Chaney, whose team has won its three NCAA Tournament games by an average of 15 points, seeks to reach the Final Four for the first time in his 29-year career.
The irony? He never thought he'd come close to having a chance this year.
"It's something that happens when you don't think it should happen," said the 69-year-old coach, whose Owls beat Penn State 84-72 on Friday in the semifinals. "We just wanted to get in the tournament and see if these guys could be lightning in a bottle."
To get here, the Owls battled an 11-10 start to the season, a seven-game losing streak from late November to mid-December and a rash of injuries that left Chaney with a seven-man rotation.
Just two weeks ago, Temple was on the verge of missing the NCAAs for the first time in 12 seasons. The Owls were down by 11 points against George Washington in the semifinals of the Atlantic 10 Conference tournament, but they recovered to snare a 77-76 triumph.
They've been dancing ever since.

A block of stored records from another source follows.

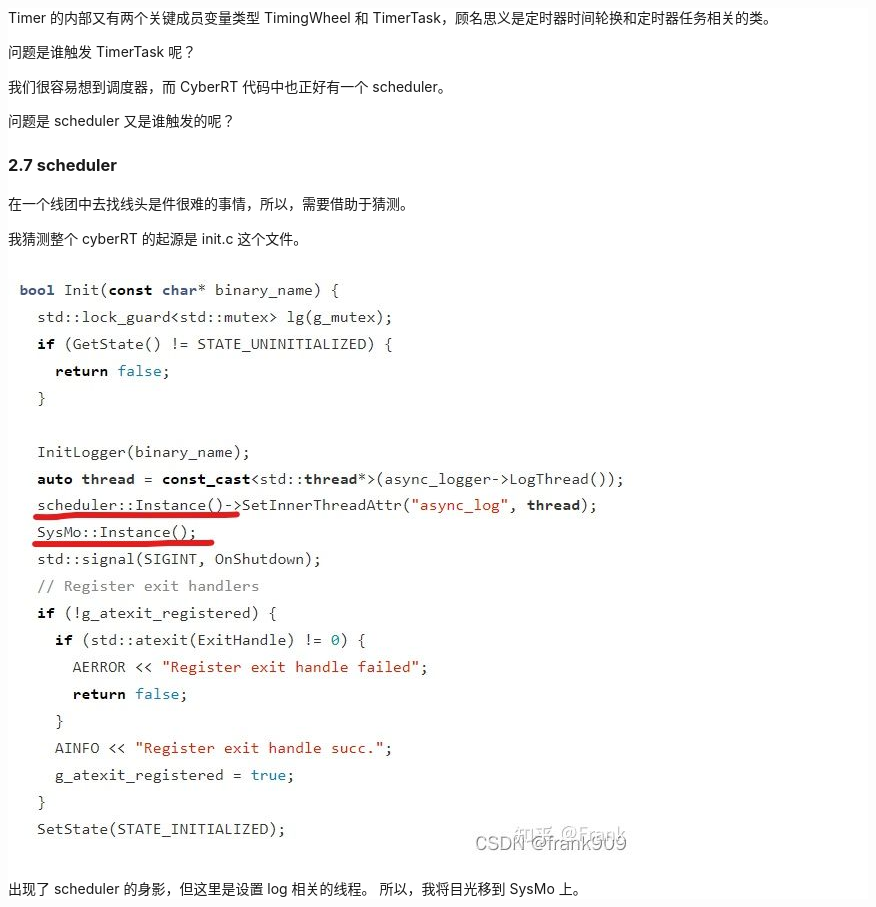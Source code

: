 Timer 的内部又有两个关键成员变量类型 TimingWheel 和 TimerTask，顾名思义是定时器时间轮换和定时器任务相关的类。

问题是谁触发 TimerTask 呢？

我们很容易想到调度器，而 CyberRT 代码中也正好有一个 scheduler。

问题是 scheduler 又是谁触发的呢？

### **2.7 scheduler**

在一个线团中去找线头是件很难的事情，所以，需要借助于猜测。

我猜测整个 cyberRT 的起源是 init.c 这个文件。

![img](万字长文解析CyberRT.assets/v2-4cc10703020ebbe0437c458793571075_720w.jpg)

出现了 scheduler 的身影，但这里是设置 log 相关的线程。
所以，我将目光移到 SysMo 上。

They beat Massachusetts in the conference finals to wrap up the NCAA bid, then they dominated No. 6 seed Texas in the first round before a 75-54 gouging of No. 3 seed Florida put them in the round of 16.

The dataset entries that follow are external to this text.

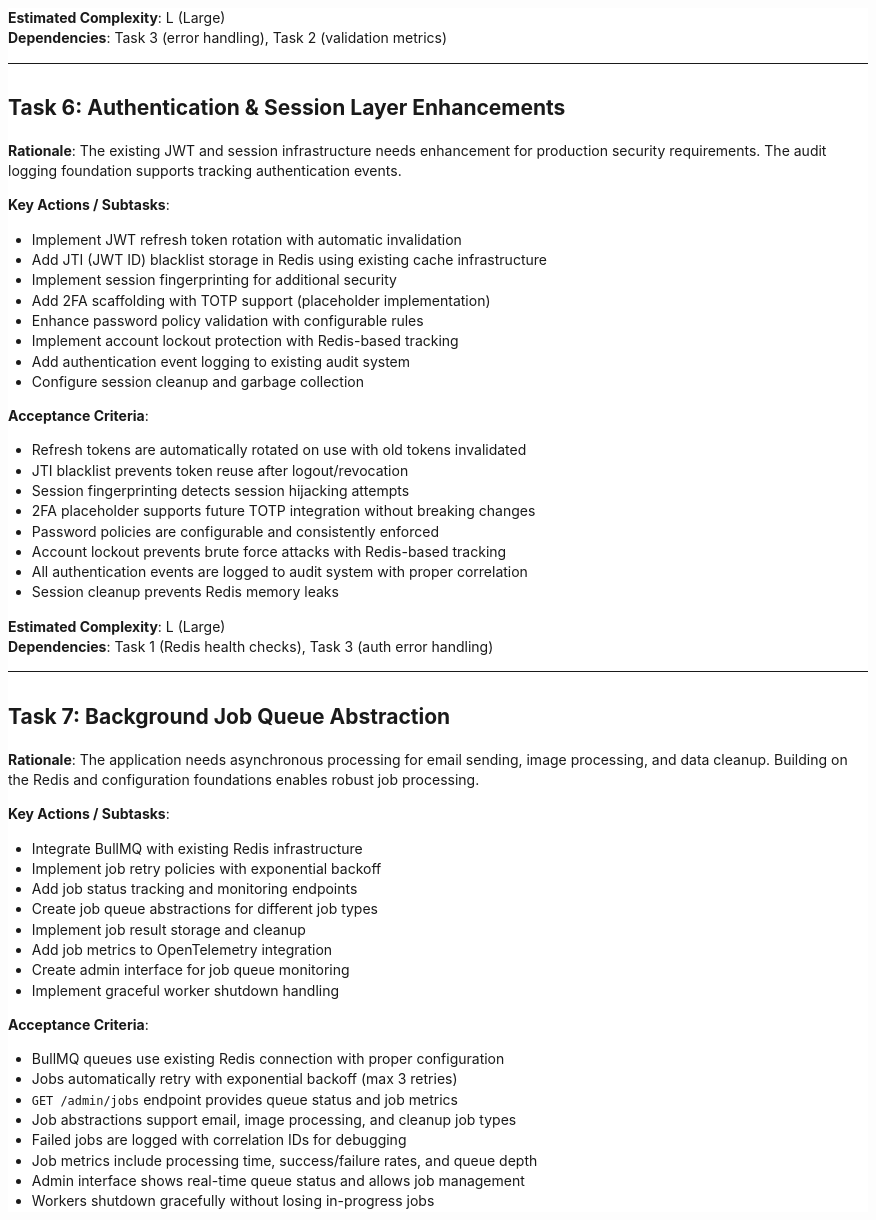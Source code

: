 **Estimated Complexity**: L (Large)  
**Dependencies**: Task 3 (error handling), Task 2 (validation metrics)

---

## Task 6: Authentication & Session Layer Enhancements

**Rationale**: The existing JWT and session infrastructure needs enhancement for production security requirements. The audit logging foundation supports tracking authentication events.

**Key Actions / Subtasks**:
- Implement JWT refresh token rotation with automatic invalidation
- Add JTI (JWT ID) blacklist storage in Redis using existing cache infrastructure
- Implement session fingerprinting for additional security
- Add 2FA scaffolding with TOTP support (placeholder implementation)
- Enhance password policy validation with configurable rules
- Implement account lockout protection with Redis-based tracking
- Add authentication event logging to existing audit system
- Configure session cleanup and garbage collection

**Acceptance Criteria**:
- Refresh tokens are automatically rotated on use with old tokens invalidated
- JTI blacklist prevents token reuse after logout/revocation
- Session fingerprinting detects session hijacking attempts
- 2FA placeholder supports future TOTP integration without breaking changes
- Password policies are configurable and consistently enforced
- Account lockout prevents brute force attacks with Redis-based tracking
- All authentication events are logged to audit system with proper correlation
- Session cleanup prevents Redis memory leaks

**Estimated Complexity**: L (Large)  
**Dependencies**: Task 1 (Redis health checks), Task 3 (auth error handling)

---

## Task 7: Background Job Queue Abstraction

**Rationale**: The application needs asynchronous processing for email sending, image processing, and data cleanup. Building on the Redis and configuration foundations enables robust job processing.

**Key Actions / Subtasks**:
- Integrate BullMQ with existing Redis infrastructure
- Implement job retry policies with exponential backoff
- Add job status tracking and monitoring endpoints
- Create job queue abstractions for different job types
- Implement job result storage and cleanup
- Add job metrics to OpenTelemetry integration
- Create admin interface for job queue monitoring
- Implement graceful worker shutdown handling

**Acceptance Criteria**:
- BullMQ queues use existing Redis connection with proper configuration
- Jobs automatically retry with exponential backoff (max 3 retries)
- `GET /admin/jobs` endpoint provides queue status and job metrics
- Job abstractions support email, image processing, and cleanup job types
- Failed jobs are logged with correlation IDs for debugging
- Job metrics include processing time, success/failure rates, and queue depth
- Admin interface shows real-time queue status and allows job management
- Workers shutdown gracefully without losing in-progress jobs
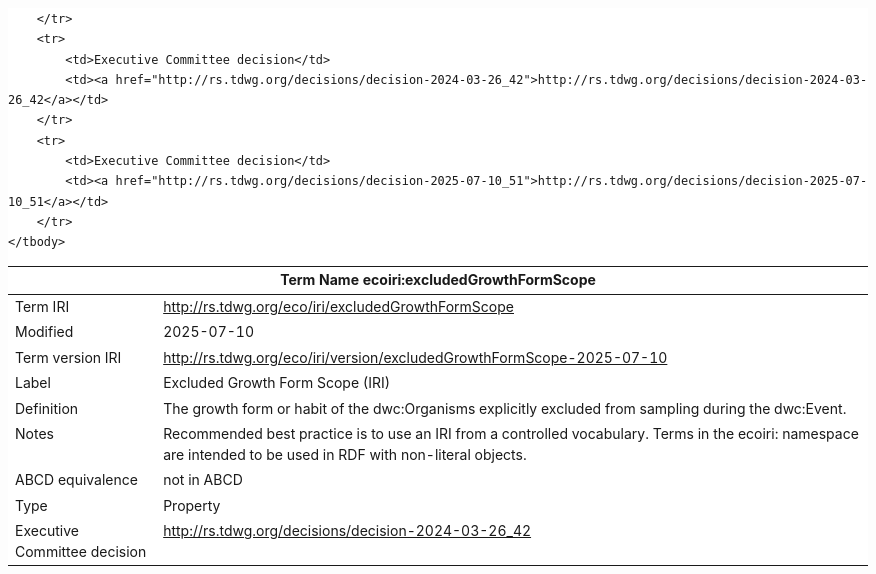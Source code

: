 		</tr>
		<tr>
			<td>Executive Committee decision</td>
			<td><a href="http://rs.tdwg.org/decisions/decision-2024-03-26_42">http://rs.tdwg.org/decisions/decision-2024-03-26_42</a></td>
		</tr>
		<tr>
			<td>Executive Committee decision</td>
			<td><a href="http://rs.tdwg.org/decisions/decision-2025-07-10_51">http://rs.tdwg.org/decisions/decision-2025-07-10_51</a></td>
		</tr>
	</tbody>
</table>

<table>
	<thead>
		<tr>
			<th colspan="2"><a id="ecoiri_excludedGrowthFormScope"></a>Term Name  ecoiri:excludedGrowthFormScope</th>
		</tr>
	</thead>
	<tbody>
		<tr>
			<td>Term IRI</td>
			<td><a href="http://rs.tdwg.org/eco/iri/excludedGrowthFormScope">http://rs.tdwg.org/eco/iri/excludedGrowthFormScope</a></td>
		</tr>
		<tr>
			<td>Modified</td>
			<td>2025-07-10</td>
		</tr>
		<tr>
			<td>Term version IRI</td>
			<td><a href="http://rs.tdwg.org/eco/iri/version/excludedGrowthFormScope-2025-07-10">http://rs.tdwg.org/eco/iri/version/excludedGrowthFormScope-2025-07-10</a></td>
		</tr>
		<tr>
			<td>Label</td>
			<td>Excluded Growth Form Scope (IRI)</td>
		</tr>
		<tr>
			<td>Definition</td>
			<td>The growth form or habit of the dwc:Organisms explicitly excluded from sampling during the dwc:Event.</td>
		</tr>
		<tr>
			<td>Notes</td>
			<td>Recommended best practice is to use an IRI from a controlled vocabulary. Terms in the ecoiri: namespace are intended to be used in RDF with non-literal objects.</td>
		</tr>
		<tr>
			<td>ABCD equivalence</td>
			<td>not in ABCD</td>
		</tr>
		<tr>
			<td>Type</td>
			<td>Property</td>
		</tr>
		<tr>
			<td>Executive Committee decision</td>
			<td><a href="http://rs.tdwg.org/decisions/decision-2024-03-26_42">http://rs.tdwg.org/decisions/decision-2024-03-26_42</a></td>
		</tr>
		<tr>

The Owls pounced on Penn State early Friday, amassing a 39-21 halftime lead on the way toward assuring Chaney his fifth trip to the round of eight in the past 14 years.
What made it all possible was Chaney's patented complement of matchup zone defenses and a plodding offense that has committed an average of just seven turnovers per game during the NCAAs.
Lynn Greer is the cool, collected point guard Chaney needs. The junior is 42-of-42 from the free-throw line the past five games, and he's averaging 20 points per game in the tournament.
"When we went on the seven-game losing streak, coach kept us together, kept our heads into it and told us it was going to be all right if we play together and do everything together," said junior center Kevin Lyde, whose team could become the first No. 11 seed since 1986 to make the Final Four.
"We just listened to what he told us, and you see it working right now."
The irony is that this was supposed to happen last year instead of now. Led by a star-studded lineup that included point guard Pepe Sanchez, Mark Karcher and Lamont Barnes, Temple went 26-5 and was picked by many to go far in the tournament as a No. 2 seed.
But the Owls ran headlong into hot shooting Seton Hall in the second round. Sparked by former Richmond Academy star Ty Shine, the Pirates claimed a 67-65 overtime victory to end Temple's Final Four parade shortly after it began.
Before this season, Chaney figured it would be late January before his team would show how good it could be.
As it turned out, he was about two months off. But Chaney isn't about to quibble with his stumble upon good and unexpected fortune.
"This is the best," he said. "It's the best because it's the most unexpected. Seven players - my God, seven usable players. Who ever would have believed it?"